Roman Polanski torna al cinema per raccontare uno dei più celebri episodi di antisemitismo in Europa, il caso Dreyfus. L’ufficiale e la spia (J'accuse), scritto dal regista insieme a Robert Harris, dal cui romanzo omonimo il film è tratto, racconta l’Affaire dal punto di vista di Georges Picquart (Jean Dujardin), ufficiale dell’esercito francese che, dopo la condanna di Dreyfus (Louis Garrel) per tradimento, scopre una prova che potrebbe scagionare del tutto l’uomo. Ma, ben presto, il suo tentativo di trovare la verità lo porterà allo scontro frontale con i suoi superiori, disposti a tutto pur di non riaprire il caso ed evitare che l’esercito ci faccia una figuraccia.
 
Polanski sceglie una messa in scena sobria, anti-hollywoodiana nel modo in cui non cerca mai il sentimento facile o risoluzioni narrativamente convenienti. Spesso, l’impegno di Picquart porta a delusioni e a una serie di anticlimax. Una scelta perfetta per la storia di un uomo che, per anni, si scontra contro i mulini a vento e non sembra mai raggiungere il suo scopo.
 
La storia, dopo tutto, non è fatta di grandi gesti, ma di lotte costanti e pazienti, di piccoli cambiamenti che, piano piano, portano a nuove fasi. Non a caso, Polanski racconta alcuni importanti momenti di svolta nel processo a Dreyfus fuori campo. Evita di rendere una tragedia uno spettacolo, preferendo asciugare tutto e far parlare i fatti.
 
Il personaggio interpretato da Dujardin è emblematico in questo senso. Da subito afferma di non amare gli ebrei, ma di non avere alcuna intenzione di discriminare Dreyfus professionalmente per questo. Ed è proprio questo valore morale che lo porta a cercare di scagionarlo: sarà pure un ebreo, ma se è un uomo innocente non merita di stare in carcere.

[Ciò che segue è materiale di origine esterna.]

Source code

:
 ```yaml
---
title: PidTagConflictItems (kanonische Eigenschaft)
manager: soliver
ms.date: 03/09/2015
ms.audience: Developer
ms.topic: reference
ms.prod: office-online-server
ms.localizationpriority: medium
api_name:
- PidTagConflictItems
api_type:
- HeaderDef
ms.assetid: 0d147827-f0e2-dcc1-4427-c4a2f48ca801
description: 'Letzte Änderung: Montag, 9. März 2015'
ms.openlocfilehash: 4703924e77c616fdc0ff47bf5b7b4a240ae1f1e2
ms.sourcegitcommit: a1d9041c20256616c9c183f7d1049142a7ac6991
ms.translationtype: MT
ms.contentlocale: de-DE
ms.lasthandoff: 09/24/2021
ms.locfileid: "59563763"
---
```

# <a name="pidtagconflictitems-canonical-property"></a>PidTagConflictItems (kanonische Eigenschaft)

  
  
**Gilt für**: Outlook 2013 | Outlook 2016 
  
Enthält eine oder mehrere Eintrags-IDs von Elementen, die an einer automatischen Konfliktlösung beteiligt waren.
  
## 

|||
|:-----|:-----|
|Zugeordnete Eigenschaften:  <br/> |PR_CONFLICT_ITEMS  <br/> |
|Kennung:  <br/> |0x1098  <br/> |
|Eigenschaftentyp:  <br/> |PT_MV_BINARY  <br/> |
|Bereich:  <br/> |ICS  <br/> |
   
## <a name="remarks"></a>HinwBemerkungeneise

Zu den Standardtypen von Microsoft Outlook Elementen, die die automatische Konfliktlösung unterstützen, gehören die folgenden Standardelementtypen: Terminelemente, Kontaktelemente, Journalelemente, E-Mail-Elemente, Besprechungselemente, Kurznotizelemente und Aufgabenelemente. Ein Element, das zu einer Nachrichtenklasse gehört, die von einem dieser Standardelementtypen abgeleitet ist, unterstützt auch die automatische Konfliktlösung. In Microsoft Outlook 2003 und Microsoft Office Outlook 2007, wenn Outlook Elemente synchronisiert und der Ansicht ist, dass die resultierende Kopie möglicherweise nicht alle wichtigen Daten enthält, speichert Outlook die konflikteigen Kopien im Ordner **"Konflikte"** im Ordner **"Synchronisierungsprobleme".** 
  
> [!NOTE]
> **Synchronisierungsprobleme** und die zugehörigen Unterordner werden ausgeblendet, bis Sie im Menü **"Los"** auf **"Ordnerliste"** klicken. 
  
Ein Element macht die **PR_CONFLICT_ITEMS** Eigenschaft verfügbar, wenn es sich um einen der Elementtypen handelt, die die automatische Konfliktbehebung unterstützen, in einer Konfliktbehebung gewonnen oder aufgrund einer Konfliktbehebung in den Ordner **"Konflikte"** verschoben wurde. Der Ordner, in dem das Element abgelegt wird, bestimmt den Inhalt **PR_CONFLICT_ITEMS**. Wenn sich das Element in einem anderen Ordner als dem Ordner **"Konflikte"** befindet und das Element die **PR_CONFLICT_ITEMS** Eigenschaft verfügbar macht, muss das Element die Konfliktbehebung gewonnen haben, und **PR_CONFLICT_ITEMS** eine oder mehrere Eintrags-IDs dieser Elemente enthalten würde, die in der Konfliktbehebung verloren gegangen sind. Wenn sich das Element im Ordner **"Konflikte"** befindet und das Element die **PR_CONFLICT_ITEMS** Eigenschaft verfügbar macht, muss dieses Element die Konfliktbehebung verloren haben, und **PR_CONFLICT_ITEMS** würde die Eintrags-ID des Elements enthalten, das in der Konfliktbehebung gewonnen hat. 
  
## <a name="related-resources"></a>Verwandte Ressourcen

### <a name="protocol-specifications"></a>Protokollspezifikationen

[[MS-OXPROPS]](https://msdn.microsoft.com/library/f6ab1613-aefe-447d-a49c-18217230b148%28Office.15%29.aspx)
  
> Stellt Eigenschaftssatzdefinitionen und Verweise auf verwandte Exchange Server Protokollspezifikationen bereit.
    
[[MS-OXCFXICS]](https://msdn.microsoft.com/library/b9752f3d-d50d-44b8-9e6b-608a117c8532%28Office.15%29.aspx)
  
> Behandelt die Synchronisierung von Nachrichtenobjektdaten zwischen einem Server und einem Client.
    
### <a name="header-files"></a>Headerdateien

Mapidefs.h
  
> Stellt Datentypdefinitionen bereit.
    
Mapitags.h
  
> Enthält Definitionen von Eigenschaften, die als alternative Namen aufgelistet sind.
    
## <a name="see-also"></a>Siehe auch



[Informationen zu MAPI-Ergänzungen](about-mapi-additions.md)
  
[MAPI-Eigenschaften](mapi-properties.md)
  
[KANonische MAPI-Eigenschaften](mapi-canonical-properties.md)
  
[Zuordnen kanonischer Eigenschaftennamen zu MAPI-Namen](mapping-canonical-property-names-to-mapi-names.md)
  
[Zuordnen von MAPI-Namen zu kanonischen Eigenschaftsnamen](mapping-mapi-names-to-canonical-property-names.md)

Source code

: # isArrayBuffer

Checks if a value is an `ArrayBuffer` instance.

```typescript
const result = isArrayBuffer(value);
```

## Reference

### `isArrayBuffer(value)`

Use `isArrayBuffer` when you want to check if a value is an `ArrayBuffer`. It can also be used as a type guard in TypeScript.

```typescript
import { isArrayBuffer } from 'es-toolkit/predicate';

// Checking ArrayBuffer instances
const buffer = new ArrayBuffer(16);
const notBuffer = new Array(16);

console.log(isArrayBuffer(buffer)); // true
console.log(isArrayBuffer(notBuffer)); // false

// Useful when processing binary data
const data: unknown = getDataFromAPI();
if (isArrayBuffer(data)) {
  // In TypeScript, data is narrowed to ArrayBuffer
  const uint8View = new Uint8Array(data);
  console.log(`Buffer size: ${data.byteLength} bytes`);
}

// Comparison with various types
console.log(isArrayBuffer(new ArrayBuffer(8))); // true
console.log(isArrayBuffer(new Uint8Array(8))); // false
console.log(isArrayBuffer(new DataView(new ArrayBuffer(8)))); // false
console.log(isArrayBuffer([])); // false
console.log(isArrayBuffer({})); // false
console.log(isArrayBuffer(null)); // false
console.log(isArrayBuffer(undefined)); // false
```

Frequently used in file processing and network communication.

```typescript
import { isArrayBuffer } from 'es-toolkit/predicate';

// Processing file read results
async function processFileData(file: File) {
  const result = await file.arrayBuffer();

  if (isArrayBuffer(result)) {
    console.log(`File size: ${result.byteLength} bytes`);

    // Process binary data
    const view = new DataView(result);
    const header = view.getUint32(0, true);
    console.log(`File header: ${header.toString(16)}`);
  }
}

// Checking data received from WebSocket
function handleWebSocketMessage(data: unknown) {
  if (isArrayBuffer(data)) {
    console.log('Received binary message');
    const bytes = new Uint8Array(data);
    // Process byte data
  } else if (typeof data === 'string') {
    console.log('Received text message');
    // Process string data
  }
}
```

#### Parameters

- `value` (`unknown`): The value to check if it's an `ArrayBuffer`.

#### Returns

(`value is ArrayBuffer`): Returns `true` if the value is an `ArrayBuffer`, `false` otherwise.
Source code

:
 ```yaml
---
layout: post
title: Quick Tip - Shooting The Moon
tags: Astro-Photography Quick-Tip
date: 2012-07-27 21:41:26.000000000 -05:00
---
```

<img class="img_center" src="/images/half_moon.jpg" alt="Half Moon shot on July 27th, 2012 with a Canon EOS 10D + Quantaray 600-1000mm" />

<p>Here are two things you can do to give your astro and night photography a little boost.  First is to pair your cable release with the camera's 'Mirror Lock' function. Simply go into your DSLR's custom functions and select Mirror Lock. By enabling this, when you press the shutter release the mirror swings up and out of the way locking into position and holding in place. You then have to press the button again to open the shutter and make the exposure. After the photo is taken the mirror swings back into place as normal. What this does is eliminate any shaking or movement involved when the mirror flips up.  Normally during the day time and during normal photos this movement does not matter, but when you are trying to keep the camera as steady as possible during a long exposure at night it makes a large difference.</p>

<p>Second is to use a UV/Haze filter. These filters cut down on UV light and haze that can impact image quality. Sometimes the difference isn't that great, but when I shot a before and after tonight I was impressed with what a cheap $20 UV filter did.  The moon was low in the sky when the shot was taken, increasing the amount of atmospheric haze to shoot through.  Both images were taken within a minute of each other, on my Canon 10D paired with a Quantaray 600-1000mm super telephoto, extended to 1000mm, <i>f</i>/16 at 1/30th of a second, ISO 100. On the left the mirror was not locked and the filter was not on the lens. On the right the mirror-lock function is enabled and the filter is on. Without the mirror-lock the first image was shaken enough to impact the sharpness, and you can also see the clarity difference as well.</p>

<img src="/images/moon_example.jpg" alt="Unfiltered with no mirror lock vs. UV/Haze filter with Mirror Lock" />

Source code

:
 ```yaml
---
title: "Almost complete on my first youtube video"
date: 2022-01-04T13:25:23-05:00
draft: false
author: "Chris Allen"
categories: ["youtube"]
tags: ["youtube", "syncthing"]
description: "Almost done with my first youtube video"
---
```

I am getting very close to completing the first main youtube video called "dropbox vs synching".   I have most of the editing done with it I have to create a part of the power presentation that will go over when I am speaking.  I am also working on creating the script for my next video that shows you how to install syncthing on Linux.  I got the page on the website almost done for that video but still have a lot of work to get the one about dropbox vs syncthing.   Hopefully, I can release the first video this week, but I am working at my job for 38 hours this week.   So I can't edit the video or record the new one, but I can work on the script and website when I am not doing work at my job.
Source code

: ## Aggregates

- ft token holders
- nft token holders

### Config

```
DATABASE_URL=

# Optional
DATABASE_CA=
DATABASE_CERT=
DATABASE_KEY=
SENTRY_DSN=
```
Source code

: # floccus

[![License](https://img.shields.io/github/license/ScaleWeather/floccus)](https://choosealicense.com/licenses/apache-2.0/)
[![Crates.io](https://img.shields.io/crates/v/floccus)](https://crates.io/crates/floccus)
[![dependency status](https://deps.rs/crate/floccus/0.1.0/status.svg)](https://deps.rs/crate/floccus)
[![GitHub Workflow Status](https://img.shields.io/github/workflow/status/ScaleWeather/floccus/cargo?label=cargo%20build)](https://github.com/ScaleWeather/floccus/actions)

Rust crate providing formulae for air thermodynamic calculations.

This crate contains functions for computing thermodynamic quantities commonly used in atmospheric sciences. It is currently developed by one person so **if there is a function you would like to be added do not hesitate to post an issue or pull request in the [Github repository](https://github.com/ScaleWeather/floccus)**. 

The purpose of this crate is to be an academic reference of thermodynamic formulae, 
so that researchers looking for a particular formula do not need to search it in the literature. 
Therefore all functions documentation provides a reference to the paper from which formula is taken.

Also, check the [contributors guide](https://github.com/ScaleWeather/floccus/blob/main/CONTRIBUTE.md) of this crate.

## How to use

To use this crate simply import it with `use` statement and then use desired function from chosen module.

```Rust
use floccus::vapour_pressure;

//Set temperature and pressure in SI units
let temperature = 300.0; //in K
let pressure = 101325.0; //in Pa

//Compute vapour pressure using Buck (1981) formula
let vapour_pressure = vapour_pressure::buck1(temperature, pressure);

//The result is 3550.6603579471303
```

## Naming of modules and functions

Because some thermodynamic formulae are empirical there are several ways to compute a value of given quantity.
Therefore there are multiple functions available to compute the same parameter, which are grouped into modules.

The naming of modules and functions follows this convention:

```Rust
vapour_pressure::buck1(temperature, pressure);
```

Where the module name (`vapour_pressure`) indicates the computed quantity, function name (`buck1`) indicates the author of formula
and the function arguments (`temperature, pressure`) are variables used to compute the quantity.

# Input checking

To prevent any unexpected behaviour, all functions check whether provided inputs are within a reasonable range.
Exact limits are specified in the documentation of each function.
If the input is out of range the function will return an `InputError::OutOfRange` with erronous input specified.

In fondo questa è la base della democrazia: anteporre la legge alle opinioni personali e lottare perché essa sia applicata in maniera equa per tutti.
 
Proprio per questa volontà di spogliare gli eventi da ogni retorica porta, purtroppo, sfugge un po’ di mano a Polanski nel finale, che sembra addirittura frettoloso nel suo understatement. Un paio di rapide elissi, un po’ di didascalie per riassumere gli ultimi anni del calvario di Dreyfus e voilà, il film è servito.
 
Resta comunque una ricostruzione storica dalla confezione sontuosa – dalla fotografia di Pawel Edelman alle musiche di Alexandre Desplat – che riassume dignitosamente l’Affaire Dreyfus. E, qua e là, trova anche interessanti paralleli con la deriva odierna, quando mostra il popolo che applaude i cospiratori, preferendo cullarsi in una falsa verità rassicurante piuttosto che scoperchiare il vaso di Pandora di un sistema corrotto, a cui del bene del singolo non frega nulla.